[Stored data]
+++
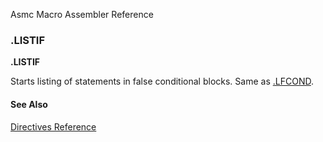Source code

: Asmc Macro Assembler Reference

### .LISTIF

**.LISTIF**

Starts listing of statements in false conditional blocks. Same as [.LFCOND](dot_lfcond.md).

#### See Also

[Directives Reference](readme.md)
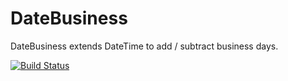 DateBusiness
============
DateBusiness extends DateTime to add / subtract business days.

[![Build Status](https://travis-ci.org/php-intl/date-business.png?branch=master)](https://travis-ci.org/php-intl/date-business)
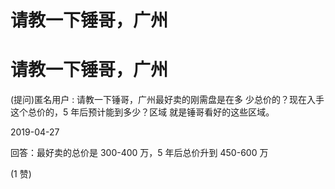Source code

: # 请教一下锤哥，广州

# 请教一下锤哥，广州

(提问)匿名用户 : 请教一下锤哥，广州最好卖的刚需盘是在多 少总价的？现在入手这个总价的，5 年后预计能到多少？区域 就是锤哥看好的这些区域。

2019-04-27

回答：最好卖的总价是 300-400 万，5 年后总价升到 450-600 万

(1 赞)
+++
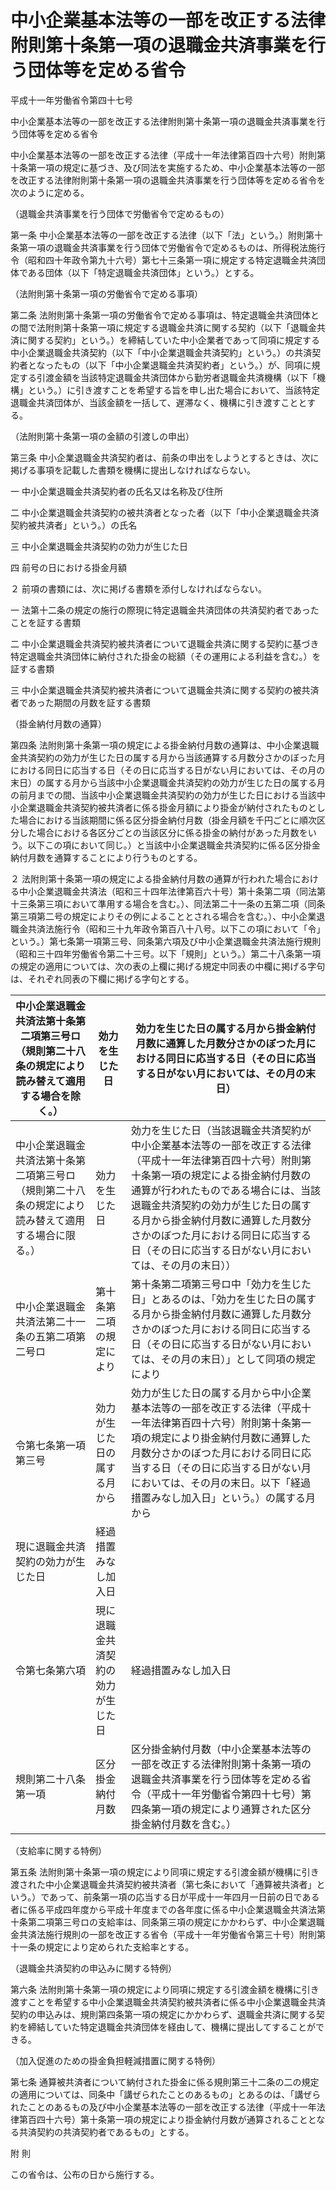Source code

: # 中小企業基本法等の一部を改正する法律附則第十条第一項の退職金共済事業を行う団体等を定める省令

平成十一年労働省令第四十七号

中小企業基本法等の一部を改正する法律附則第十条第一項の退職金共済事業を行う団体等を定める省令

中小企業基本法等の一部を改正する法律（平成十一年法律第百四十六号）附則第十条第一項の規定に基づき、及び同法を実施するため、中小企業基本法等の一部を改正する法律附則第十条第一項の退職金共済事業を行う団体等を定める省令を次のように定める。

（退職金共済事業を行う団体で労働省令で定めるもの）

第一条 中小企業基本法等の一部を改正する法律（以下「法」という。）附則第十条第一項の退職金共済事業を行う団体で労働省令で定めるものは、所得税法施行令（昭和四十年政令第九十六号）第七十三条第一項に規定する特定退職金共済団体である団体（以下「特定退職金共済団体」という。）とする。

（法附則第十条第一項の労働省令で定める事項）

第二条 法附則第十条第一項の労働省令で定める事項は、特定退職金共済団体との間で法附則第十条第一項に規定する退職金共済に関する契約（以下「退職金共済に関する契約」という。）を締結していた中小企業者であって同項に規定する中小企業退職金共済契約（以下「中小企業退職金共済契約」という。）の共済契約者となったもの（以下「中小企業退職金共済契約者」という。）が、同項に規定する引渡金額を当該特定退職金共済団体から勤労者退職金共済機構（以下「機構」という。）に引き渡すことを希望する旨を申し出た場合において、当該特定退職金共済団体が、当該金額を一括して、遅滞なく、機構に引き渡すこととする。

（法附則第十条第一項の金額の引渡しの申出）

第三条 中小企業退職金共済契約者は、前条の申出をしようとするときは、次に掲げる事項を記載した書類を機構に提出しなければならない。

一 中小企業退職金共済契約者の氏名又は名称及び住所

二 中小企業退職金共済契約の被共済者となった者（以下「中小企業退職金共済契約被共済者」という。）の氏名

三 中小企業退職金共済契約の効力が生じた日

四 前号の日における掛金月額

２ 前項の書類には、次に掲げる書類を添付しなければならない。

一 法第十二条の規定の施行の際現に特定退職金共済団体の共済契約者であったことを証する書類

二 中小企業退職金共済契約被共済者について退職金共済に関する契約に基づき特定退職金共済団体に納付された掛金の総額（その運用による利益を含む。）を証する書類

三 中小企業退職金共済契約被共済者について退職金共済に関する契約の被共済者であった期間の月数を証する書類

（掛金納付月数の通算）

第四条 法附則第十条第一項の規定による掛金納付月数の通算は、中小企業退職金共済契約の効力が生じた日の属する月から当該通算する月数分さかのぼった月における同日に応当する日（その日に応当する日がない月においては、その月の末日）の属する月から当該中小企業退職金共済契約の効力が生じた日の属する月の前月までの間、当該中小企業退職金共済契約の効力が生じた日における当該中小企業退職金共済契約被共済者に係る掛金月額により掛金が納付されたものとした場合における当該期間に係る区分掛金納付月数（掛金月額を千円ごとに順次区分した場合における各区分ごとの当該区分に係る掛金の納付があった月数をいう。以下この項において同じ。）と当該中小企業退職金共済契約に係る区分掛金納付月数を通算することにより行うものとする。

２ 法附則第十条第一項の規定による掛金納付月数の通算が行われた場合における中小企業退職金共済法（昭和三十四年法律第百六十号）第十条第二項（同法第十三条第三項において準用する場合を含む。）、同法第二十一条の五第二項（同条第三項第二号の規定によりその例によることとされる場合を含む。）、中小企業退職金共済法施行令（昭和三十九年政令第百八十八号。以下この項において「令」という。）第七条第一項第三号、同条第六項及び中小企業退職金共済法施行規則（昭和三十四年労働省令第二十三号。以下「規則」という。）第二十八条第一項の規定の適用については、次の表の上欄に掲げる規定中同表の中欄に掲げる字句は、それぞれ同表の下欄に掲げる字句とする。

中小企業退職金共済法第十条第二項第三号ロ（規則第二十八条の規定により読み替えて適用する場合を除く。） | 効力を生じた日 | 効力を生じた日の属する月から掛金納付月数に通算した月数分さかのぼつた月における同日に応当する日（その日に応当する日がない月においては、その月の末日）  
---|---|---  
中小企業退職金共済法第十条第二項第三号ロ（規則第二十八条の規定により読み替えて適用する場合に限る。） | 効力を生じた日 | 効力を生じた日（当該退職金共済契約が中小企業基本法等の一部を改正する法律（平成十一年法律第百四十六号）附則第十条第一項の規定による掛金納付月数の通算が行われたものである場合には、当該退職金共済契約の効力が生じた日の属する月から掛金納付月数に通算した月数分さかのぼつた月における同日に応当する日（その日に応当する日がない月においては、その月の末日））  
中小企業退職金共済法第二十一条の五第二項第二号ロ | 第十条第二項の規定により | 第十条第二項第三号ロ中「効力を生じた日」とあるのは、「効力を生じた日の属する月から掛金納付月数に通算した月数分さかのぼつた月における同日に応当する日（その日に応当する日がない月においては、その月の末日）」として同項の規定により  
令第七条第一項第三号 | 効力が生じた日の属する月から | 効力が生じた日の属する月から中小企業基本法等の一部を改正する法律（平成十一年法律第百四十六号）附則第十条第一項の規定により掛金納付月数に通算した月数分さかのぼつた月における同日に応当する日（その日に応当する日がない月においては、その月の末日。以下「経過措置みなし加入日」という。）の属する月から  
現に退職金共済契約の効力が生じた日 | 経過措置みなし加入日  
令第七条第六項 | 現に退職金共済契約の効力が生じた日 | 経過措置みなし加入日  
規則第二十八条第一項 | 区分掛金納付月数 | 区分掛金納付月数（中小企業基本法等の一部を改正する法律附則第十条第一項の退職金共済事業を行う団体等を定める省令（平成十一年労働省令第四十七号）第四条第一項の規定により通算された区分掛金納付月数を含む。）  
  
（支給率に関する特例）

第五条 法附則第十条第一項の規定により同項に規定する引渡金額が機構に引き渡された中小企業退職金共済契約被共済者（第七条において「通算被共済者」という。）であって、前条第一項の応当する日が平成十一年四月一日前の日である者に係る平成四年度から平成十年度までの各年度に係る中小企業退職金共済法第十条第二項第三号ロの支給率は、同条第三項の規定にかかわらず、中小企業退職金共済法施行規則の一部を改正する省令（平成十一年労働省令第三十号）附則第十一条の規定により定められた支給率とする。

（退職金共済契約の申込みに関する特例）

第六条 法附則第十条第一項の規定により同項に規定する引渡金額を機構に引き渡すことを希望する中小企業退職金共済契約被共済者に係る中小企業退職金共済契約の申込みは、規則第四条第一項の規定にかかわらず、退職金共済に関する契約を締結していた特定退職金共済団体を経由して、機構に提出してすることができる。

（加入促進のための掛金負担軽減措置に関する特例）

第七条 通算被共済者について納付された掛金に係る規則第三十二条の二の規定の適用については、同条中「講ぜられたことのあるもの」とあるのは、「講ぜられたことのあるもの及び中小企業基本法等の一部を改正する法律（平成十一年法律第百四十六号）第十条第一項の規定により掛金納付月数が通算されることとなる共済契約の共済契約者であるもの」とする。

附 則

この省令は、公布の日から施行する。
+++
> _EXERCISE DESCRIPTION_
When the line with "中小企業退職金共済法第二十一条の五第二項第二号ロ | 第十条第二項の規定により" is reached in the data above, start copying there, and copy each line exactly until the line with "規則第二十八条第一項 | 区分掛金納付月数" has been copied; copy nothing else.

> _EXERCISE OUTPUT_
中小企業退職金共済法第二十一条の五第二項第二号ロ | 第十条第二項の規定により | 第十条第二項第三号ロ中「効力を生じた日」とあるのは、「効力を生じた日の属する月から掛金納付月数に通算した月数分さかのぼつた月における同日に応当する日（その日に応当する日がない月においては、その月の末日）」として同項の規定により  
令第七条第一項第三号 | 効力が生じた日の属する月から | 効力が生じた日の属する月から中小企業基本法等の一部を改正する法律（平成十一年法律第百四十六号）附則第十条第一項の規定により掛金納付月数に通算した月数分さかのぼつた月における同日に応当する日（その日に応当する日がない月においては、その月の末日。以下「経過措置みなし加入日」という。）の属する月から  
現に退職金共済契約の効力が生じた日 | 経過措置みなし加入日  
令第七条第六項 | 現に退職金共済契約の効力が生じた日 | 経過措置みなし加入日  
規則第二十八条第一項 | 区分掛金納付月数 | 区分掛金納付月数（中小企業基本法等の一部を改正する法律附則第十条第一項の退職金共済事業を行う団体等を定める省令（平成十一年労働省令第四十七号）第四条第一項の規定により通算された区分掛金納付月数を含む。）  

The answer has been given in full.